_WORK TO COMPLETE_: How many lines in the records below contain the word "mathrm"? Answer with the number alone.

SOURCE INFORMATION Start Marker

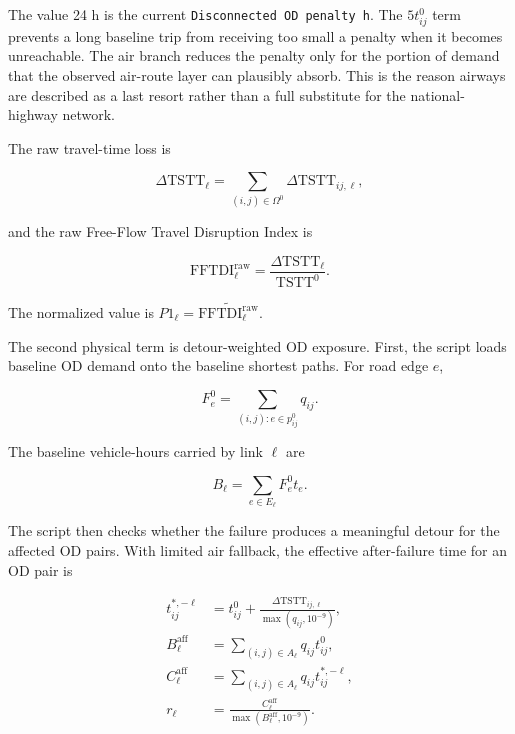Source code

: \documentclass[11pt,a4paper]{article}
\begin{document}
The value 24 h is the current \texttt{Disconnected OD penalty h}. The
$5t^0_{ij}$ term prevents a long baseline trip from receiving too small a
penalty when it becomes unreachable. The air branch reduces the penalty only for
the portion of demand that the observed air-route layer can plausibly absorb.
This is the reason airways are described as a last resort rather than a full
substitute for the national-highway network.

The raw travel-time loss is

\begin{equation}
\Delta \mathrm{TSTT}_{\ell}
=\sum_{(i,j)\in\Omega^0}\Delta \mathrm{TSTT}_{ij,\ell},
\label{eq:mlpi-tstt-loss}
\end{equation}

and the raw Free-Flow Travel Disruption Index is

\begin{equation}
\mathrm{FFTDI}^{\mathrm{raw}}_{\ell}
=\frac{\Delta \mathrm{TSTT}_{\ell}}{\mathrm{TSTT}^0}.
\label{eq:mlpi-fftdi}
\end{equation}

The normalized value is $P1_{\ell}=\widetilde{\mathrm{FFTDI}^{\mathrm{raw}}_{\ell}}$.

The second physical term is detour-weighted OD exposure. First, the script
loads baseline OD demand onto the baseline shortest paths. For road edge $e$,

\begin{equation}
F^0_e=\sum_{(i,j):e\in p^0_{ij}}q_{ij}.
\label{eq:mlpi-edge-flow}
\end{equation}

The baseline vehicle-hours carried by link $\ell$ are

\begin{equation}
B_{\ell}=\sum_{e\in E_{\ell}} F^0_e t_e .
\label{eq:mlpi-baseline-exposure}
\end{equation}

The script then checks whether the failure produces a meaningful detour for
the affected OD pairs. With limited air fallback, the effective after-failure
time for an OD pair is

\begin{align}
t^{*,-\ell}_{ij}
&=t^0_{ij}
 +\frac{\Delta \mathrm{TSTT}_{ij,\ell}}{\max(q_{ij},10^{-9})},\\
B^{\mathrm{aff}}_{\ell}
&=\sum_{(i,j)\in A_{\ell}} q_{ij}t^0_{ij},\\
C^{\mathrm{aff}}_{\ell}
&=\sum_{(i,j)\in A_{\ell}} q_{ij}t^{*,-\ell}_{ij},\\
r_{\ell}
&=\frac{C^{\mathrm{aff}}_{\ell}}
        {\max(B^{\mathrm{aff}}_{\ell},10^{-9})}.
\label{eq:mlpi-detour-ratio}
\end{align}
\end{document}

SOURCE INFORMATION End Marker

_ANSWER TO THIS EXERCISE_: 10